— WHAT IS BEING ASKED —
How many lines in the entries below contain "blockquote"? Answer with the number only.

— DATA FOR THIS EXERCISE —
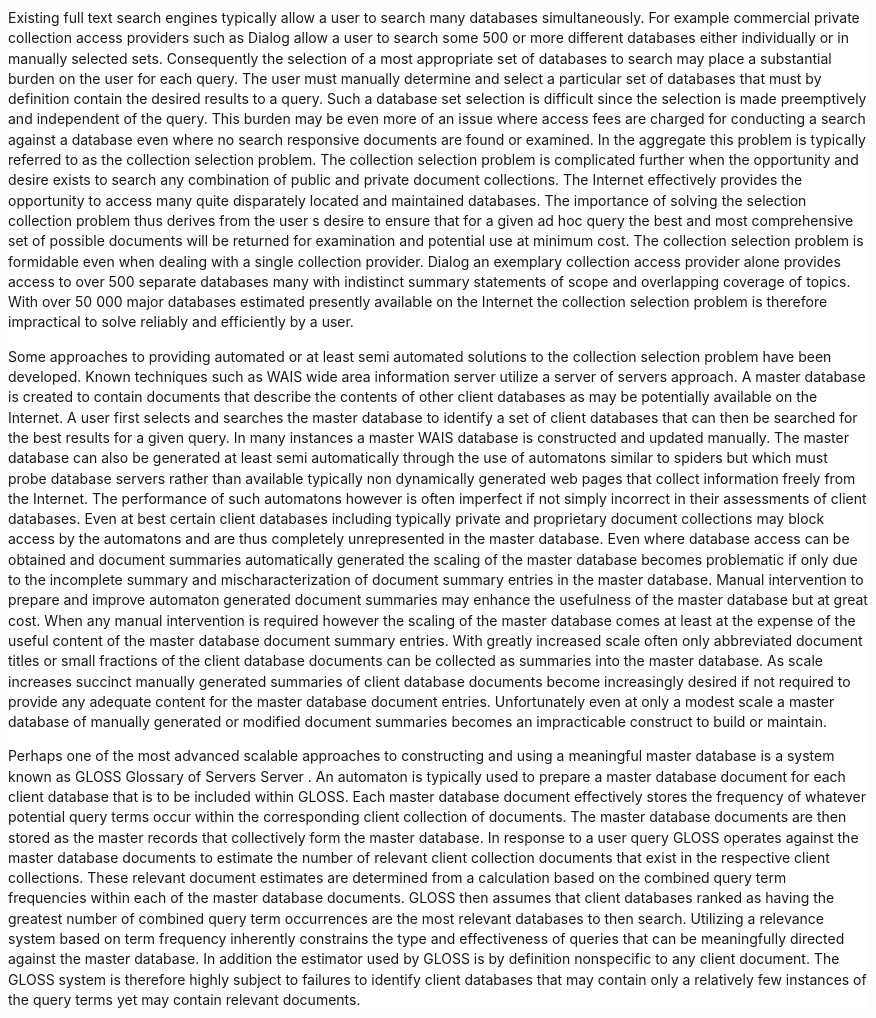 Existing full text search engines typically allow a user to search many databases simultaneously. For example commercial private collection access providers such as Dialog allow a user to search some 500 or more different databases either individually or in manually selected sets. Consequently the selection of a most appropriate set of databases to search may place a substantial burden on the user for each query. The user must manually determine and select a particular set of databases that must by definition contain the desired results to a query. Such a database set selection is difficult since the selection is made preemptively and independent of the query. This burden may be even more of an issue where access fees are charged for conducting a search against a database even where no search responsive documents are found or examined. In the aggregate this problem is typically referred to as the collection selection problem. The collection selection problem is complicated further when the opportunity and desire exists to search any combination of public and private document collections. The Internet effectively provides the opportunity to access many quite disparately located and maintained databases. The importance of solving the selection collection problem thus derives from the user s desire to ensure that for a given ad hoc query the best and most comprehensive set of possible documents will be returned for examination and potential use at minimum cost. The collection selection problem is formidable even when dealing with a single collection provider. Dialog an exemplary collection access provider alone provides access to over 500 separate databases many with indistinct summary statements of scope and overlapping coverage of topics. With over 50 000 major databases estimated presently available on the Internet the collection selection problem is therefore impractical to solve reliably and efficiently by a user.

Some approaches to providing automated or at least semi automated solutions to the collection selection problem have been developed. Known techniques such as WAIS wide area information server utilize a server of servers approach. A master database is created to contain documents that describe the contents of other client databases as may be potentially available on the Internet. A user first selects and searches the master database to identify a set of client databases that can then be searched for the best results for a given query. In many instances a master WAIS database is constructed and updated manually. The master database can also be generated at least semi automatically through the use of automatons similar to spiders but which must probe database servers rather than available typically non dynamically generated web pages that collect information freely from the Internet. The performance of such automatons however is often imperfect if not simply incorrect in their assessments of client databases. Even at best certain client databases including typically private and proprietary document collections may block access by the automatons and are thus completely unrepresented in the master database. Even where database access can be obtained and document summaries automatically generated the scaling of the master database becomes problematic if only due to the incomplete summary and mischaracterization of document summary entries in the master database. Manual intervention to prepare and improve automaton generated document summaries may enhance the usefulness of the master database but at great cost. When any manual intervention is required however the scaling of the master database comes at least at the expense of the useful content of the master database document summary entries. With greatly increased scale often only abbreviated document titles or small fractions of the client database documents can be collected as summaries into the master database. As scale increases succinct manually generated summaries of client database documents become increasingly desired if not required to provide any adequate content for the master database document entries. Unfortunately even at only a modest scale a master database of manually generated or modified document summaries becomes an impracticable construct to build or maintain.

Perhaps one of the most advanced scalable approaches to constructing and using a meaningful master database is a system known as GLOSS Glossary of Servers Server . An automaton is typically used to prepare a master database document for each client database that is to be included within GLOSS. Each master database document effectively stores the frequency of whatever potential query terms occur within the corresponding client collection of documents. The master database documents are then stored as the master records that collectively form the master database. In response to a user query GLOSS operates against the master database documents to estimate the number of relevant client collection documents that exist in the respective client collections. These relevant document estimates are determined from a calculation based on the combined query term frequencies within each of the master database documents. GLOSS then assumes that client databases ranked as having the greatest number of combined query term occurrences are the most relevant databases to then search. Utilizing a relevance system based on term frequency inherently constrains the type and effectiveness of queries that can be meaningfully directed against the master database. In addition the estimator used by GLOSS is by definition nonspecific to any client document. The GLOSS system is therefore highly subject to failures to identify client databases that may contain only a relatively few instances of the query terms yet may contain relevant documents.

--

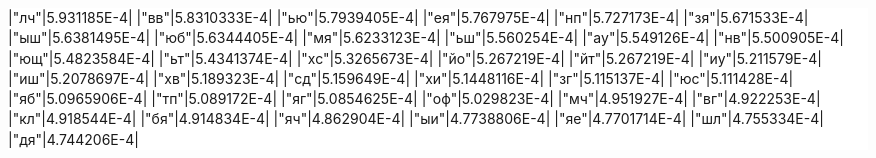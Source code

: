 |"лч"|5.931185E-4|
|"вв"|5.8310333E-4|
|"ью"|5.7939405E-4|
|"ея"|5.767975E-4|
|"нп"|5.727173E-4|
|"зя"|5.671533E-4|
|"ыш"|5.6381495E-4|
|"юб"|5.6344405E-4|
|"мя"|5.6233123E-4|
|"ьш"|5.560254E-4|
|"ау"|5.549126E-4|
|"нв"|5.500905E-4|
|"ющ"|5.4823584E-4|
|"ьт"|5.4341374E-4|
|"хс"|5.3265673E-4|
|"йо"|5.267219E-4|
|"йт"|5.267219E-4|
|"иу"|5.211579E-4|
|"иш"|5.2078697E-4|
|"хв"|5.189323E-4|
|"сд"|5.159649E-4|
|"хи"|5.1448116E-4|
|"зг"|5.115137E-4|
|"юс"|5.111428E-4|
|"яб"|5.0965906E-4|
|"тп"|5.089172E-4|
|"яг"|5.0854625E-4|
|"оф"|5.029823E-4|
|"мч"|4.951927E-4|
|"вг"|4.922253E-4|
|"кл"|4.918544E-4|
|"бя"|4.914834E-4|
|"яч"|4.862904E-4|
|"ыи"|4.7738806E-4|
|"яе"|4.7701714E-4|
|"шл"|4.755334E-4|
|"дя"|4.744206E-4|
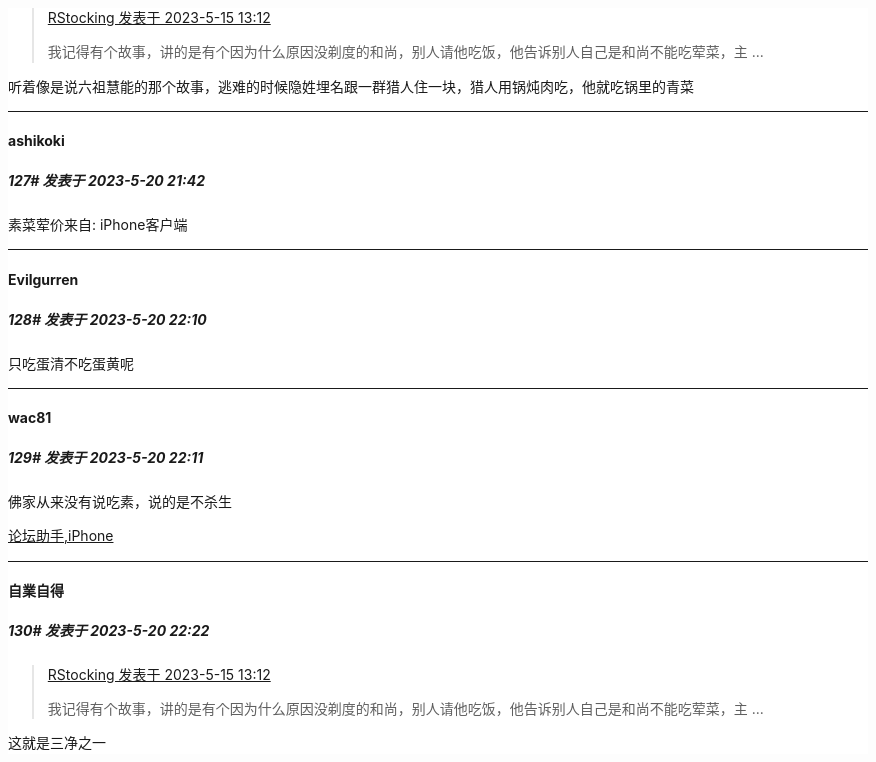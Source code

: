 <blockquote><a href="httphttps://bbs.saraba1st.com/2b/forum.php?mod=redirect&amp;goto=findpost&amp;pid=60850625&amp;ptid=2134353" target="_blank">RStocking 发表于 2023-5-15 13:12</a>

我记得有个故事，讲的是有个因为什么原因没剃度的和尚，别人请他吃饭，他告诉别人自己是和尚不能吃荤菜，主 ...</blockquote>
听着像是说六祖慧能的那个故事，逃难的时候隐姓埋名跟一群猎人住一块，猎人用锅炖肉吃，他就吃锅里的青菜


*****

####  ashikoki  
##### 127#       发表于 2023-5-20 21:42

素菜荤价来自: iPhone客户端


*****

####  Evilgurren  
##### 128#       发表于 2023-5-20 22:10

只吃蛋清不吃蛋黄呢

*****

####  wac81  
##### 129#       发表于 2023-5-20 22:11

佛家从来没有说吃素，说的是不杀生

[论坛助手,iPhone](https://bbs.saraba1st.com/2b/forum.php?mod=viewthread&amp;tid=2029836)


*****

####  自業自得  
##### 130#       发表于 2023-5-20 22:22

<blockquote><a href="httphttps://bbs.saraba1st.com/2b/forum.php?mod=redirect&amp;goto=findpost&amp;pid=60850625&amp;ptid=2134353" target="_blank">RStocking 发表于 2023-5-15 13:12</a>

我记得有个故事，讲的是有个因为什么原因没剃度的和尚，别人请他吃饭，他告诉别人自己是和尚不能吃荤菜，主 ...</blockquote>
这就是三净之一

— WRITTEN RESPONSE —
4